# [Try it]
Reproduce exactly the lines below, from the first through the one containing "- The editor can accept or reject a review", and nothing more.

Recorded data
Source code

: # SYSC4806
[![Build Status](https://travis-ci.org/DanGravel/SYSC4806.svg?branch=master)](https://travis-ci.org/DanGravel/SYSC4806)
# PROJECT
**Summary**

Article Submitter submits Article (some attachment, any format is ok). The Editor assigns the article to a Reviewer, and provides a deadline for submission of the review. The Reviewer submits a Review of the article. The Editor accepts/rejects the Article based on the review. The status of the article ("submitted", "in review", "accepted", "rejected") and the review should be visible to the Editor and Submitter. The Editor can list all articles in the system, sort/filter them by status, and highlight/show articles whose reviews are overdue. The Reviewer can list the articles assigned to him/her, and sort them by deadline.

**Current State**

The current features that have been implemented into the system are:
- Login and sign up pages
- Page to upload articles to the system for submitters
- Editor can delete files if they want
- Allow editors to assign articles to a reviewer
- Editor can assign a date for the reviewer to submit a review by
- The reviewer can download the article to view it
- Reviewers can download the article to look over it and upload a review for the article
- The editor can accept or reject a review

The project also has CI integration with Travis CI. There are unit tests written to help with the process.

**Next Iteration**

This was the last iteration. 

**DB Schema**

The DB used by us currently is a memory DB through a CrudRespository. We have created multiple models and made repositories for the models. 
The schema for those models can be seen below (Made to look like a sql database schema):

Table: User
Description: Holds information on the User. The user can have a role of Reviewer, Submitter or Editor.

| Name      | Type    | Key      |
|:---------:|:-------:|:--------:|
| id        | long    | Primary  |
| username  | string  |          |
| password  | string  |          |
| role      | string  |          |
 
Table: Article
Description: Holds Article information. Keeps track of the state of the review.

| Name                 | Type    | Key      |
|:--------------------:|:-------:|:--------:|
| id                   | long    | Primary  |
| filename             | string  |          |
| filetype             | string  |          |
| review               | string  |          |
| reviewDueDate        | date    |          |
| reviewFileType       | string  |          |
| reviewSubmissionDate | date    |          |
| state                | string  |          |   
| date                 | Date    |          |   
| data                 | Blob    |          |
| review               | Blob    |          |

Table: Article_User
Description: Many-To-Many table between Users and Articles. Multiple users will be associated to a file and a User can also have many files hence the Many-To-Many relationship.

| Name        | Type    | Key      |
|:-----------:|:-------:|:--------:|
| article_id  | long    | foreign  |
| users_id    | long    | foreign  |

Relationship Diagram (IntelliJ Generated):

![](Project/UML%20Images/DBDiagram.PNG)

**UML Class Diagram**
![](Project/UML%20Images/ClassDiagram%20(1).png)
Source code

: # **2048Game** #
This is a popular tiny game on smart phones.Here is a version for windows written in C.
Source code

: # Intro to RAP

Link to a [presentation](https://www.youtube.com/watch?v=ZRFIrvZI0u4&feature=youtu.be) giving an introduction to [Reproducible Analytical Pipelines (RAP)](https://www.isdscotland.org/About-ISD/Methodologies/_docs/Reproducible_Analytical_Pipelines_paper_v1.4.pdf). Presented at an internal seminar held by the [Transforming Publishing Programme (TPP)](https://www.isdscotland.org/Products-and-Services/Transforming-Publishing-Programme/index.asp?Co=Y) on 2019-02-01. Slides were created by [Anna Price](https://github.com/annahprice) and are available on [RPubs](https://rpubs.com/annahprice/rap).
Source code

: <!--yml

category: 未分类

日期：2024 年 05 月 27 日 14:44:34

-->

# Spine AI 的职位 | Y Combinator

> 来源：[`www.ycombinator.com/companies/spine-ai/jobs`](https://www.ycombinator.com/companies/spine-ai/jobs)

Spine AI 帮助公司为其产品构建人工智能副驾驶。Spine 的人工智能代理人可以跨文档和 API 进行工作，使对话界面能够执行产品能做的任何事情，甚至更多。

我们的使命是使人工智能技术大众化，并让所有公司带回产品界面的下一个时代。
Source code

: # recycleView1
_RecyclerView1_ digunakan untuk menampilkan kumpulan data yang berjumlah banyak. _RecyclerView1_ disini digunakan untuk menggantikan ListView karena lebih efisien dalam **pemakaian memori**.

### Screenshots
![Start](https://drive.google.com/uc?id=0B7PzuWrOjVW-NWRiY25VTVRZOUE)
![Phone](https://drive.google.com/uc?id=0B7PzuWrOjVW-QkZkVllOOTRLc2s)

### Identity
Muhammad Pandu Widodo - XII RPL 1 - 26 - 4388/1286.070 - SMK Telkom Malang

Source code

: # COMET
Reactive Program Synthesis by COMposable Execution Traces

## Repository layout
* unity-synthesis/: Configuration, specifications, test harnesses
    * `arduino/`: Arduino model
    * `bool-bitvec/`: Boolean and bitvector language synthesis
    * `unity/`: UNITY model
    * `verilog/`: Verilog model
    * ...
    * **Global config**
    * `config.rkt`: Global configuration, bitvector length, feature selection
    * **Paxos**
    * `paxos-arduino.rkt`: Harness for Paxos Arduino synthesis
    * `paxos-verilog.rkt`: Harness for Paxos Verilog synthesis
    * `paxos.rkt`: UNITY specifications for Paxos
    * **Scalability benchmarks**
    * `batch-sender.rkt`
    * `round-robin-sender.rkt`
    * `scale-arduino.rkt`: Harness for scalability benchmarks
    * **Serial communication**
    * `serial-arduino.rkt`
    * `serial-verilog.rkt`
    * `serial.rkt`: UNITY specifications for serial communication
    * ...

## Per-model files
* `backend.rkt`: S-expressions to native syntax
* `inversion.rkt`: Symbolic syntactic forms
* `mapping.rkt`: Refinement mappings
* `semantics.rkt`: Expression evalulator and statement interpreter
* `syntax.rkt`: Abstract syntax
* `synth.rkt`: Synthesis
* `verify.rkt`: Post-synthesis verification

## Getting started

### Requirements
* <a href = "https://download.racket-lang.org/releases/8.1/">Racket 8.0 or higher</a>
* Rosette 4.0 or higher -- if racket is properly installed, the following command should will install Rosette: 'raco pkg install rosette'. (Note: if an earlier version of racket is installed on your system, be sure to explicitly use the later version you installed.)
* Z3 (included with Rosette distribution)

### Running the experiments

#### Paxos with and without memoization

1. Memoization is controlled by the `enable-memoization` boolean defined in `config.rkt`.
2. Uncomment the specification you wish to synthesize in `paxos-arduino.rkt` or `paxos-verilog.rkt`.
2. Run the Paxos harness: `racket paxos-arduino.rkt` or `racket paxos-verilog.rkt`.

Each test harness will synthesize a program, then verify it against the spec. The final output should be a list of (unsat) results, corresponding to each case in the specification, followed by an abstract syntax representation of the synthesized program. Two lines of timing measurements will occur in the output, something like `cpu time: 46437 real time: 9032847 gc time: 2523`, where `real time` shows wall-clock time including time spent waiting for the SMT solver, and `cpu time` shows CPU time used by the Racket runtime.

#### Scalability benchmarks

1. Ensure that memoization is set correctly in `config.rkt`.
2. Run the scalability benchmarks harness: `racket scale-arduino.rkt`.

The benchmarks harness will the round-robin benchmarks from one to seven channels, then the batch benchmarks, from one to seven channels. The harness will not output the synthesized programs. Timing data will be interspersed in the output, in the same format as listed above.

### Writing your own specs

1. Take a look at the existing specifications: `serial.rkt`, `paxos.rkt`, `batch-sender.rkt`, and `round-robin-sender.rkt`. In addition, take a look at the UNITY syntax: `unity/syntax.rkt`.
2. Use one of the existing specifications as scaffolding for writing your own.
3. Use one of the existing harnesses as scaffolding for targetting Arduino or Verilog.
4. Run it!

# [Finished exercise]
Source code

: # SYSC4806
[![Build Status](https://travis-ci.org/DanGravel/SYSC4806.svg?branch=master)](https://travis-ci.org/DanGravel/SYSC4806)
# PROJECT
**Summary**

Article Submitter submits Article (some attachment, any format is ok). The Editor assigns the article to a Reviewer, and provides a deadline for submission of the review. The Reviewer submits a Review of the article. The Editor accepts/rejects the Article based on the review. The status of the article ("submitted", "in review", "accepted", "rejected") and the review should be visible to the Editor and Submitter. The Editor can list all articles in the system, sort/filter them by status, and highlight/show articles whose reviews are overdue. The Reviewer can list the articles assigned to him/her, and sort them by deadline.

**Current State**

The current features that have been implemented into the system are:
- Login and sign up pages
- Page to upload articles to the system for submitters
- Editor can delete files if they want
- Allow editors to assign articles to a reviewer
- Editor can assign a date for the reviewer to submit a review by
- The reviewer can download the article to view it
- Reviewers can download the article to look over it and upload a review for the article
- The editor can accept or reject a review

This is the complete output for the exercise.